By the third resolution the meeting indicates their opinion that military arrests may be constitutional in localities where rebellion actually exists, but that such arrests are unconstitutional in localities where rebellion or insurrection does not actually exist. They insist that such arrests shall not be made "outside of the lines of necessary military occupation and the scenes of insurrection. " Inasmuch, however, as the Constitution itself makes no such distinction I am unable to believe that there is any such constitutional distinction. I concede that the class of arrests complained of can be constitutional only when in cases of rebellion or invasion the public safety may require them, and I insist that in such cases they are constitutional wherever the public safety requires them, as well in places to which they may prevent the rebellion extending as in those where it may be already prevailing; as well where they may restrain mischievous interference with the raising and supplying of armies to suppress the rebellion as where the rebellion may actually be; as well where they may restrain the enticing men out of the way would prevent mutiny in the army; equally constitutional at all places where they will conduce to the public safety as against the dangers of rebellion or invasion.

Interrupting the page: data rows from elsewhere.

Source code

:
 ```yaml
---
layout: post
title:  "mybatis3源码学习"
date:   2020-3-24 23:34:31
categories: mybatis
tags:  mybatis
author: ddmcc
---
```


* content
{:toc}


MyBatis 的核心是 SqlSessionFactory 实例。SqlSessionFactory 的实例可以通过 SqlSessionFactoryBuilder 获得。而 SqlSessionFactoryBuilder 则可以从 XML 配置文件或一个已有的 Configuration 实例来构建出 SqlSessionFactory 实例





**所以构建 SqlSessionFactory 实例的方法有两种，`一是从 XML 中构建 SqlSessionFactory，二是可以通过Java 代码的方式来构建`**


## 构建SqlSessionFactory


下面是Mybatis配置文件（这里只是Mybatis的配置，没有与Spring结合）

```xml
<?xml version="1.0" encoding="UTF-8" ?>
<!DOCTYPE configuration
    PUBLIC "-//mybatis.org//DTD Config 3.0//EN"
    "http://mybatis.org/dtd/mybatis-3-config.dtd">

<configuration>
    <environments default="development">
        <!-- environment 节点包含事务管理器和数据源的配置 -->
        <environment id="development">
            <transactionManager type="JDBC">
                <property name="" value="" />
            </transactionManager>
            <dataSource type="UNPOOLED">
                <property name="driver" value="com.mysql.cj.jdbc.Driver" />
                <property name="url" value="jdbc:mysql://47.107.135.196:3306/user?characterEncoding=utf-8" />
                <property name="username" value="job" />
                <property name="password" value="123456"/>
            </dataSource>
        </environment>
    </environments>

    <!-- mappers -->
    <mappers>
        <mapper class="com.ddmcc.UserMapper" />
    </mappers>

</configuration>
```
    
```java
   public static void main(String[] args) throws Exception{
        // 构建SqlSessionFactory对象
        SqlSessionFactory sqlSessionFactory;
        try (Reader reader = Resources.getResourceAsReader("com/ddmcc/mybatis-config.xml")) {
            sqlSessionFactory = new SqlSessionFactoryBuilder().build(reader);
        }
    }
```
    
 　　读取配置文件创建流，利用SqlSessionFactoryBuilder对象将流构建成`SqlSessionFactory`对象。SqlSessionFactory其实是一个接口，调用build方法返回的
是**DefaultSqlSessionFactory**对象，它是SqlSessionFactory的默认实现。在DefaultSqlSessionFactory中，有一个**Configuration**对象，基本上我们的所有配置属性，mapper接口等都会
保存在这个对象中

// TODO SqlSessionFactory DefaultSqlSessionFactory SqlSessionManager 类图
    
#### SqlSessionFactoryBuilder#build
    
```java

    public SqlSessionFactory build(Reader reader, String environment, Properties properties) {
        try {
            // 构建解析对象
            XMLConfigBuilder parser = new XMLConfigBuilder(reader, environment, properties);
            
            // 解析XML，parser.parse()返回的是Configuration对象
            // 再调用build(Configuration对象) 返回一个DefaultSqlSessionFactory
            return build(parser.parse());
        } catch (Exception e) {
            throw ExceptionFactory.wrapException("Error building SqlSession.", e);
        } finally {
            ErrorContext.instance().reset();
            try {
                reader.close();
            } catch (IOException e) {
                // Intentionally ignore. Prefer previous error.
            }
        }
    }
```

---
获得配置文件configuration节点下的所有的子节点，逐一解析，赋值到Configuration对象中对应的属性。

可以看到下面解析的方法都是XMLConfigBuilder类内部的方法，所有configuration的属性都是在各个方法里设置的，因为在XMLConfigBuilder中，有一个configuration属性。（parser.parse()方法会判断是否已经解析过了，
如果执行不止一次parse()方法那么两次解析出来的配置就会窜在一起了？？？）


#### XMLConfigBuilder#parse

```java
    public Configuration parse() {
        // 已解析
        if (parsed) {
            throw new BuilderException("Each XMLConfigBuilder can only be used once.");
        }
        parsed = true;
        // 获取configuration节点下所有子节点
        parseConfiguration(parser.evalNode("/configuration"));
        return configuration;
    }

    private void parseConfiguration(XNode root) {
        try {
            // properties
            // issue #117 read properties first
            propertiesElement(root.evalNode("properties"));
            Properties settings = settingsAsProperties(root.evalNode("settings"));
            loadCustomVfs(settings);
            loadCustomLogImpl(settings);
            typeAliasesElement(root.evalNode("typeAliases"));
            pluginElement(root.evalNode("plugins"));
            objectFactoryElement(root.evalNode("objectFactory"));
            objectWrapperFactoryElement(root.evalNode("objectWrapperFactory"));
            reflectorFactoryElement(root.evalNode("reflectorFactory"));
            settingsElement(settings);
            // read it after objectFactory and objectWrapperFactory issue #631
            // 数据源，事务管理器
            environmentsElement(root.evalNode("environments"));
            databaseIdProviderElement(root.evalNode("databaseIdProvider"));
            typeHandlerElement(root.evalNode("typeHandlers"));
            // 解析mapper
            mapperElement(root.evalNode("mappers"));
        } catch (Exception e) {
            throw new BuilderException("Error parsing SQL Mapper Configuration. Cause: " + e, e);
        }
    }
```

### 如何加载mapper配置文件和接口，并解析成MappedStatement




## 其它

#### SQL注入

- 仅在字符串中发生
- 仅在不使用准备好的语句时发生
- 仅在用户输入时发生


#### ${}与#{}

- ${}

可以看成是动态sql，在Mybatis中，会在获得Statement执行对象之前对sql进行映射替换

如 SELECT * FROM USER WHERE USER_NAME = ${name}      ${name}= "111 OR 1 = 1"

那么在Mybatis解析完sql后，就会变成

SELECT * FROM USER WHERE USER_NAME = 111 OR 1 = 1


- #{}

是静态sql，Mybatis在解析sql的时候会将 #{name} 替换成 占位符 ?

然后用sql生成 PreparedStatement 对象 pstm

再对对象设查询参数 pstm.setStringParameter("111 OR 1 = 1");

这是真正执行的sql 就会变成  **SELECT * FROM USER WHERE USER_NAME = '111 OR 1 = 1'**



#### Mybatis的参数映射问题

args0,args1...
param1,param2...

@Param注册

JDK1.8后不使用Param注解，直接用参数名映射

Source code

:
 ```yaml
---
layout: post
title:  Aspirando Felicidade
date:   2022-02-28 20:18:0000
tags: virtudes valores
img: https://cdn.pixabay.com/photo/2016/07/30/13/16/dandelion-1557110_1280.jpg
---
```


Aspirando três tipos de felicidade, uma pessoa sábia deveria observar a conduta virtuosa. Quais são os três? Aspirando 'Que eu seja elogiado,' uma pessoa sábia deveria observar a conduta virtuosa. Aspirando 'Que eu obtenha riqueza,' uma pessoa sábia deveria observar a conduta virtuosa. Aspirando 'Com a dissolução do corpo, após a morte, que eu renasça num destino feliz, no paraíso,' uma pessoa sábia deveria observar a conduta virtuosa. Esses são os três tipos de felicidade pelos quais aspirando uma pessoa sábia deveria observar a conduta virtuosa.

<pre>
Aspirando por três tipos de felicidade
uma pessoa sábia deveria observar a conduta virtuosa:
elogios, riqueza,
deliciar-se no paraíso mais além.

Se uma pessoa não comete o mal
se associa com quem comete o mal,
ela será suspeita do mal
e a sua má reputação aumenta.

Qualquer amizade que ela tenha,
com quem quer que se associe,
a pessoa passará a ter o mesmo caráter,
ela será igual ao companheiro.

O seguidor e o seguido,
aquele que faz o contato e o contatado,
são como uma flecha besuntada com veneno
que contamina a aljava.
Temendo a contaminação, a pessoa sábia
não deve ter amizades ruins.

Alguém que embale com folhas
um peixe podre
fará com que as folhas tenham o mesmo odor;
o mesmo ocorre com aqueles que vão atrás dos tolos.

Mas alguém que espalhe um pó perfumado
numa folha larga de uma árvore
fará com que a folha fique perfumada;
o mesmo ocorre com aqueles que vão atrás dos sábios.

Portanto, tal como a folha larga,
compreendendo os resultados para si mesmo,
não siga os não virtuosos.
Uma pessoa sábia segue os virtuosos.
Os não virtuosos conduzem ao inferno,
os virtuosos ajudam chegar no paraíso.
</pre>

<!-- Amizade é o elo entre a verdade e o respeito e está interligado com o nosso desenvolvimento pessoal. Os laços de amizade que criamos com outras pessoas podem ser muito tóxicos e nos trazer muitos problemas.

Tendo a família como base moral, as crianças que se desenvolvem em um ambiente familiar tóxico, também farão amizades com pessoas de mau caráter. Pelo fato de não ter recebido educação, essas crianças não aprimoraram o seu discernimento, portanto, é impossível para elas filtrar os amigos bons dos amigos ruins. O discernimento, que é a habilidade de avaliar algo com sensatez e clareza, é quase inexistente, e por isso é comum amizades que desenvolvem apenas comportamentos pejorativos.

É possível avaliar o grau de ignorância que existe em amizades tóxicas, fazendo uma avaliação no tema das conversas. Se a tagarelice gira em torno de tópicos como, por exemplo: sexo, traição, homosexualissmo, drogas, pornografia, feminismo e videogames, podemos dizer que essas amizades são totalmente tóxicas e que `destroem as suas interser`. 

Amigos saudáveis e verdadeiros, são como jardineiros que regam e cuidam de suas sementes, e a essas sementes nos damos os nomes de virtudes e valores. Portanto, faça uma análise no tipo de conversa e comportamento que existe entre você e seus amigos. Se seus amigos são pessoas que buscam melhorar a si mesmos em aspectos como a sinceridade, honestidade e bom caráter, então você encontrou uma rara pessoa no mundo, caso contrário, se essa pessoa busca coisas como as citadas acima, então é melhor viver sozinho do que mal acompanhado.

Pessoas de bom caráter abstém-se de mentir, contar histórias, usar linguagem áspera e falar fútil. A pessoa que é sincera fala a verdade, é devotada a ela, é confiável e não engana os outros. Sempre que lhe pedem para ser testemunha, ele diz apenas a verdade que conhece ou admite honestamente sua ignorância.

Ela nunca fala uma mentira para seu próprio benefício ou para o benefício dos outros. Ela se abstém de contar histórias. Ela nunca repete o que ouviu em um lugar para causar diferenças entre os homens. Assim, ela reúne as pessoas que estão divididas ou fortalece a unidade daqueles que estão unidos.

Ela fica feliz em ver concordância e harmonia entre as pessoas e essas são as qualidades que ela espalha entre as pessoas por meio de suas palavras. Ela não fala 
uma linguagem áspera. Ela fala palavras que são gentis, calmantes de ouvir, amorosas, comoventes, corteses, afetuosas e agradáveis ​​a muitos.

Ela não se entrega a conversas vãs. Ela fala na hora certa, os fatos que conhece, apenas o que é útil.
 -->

Take the peculiar case mentioned by the meeting. It is asserted in substance that Mr. Vallandigham was by a military commander seized and tied "for no other reason than words addressed to a public meeting in criticism of the course of the Administration and in condemnation of the military orders of the general. " Now if there be no mistake about this, if this assertion is the truth and the whole truth, if there was no other reason for the arrest, then I concede that the arrest was wrong. But the arrest as I understand was made for a very different reason. Mr. Vallandingham avows his hostility to the war on the part of the Union, and his arrest was made because he was laboring with some effect to prevent the raising of troops, to encourage desertions from the army, and to leave the rebellion without an adequate military force to suppress it. He was not arrested because he was damaging the political prospects of the Administration or the personal interests of the commanding general, but because he was damaging the army upon the existence and vigor of which the life of the nation depends. He was warring upon the military and this gave the military constitutional jurisdiction to lay hands upon him. If Mr. Vallandingham was not damaging the military power of the country then his arrest was made on mistake of fact which I would be glad to correct on reasonably satisfactory evidence.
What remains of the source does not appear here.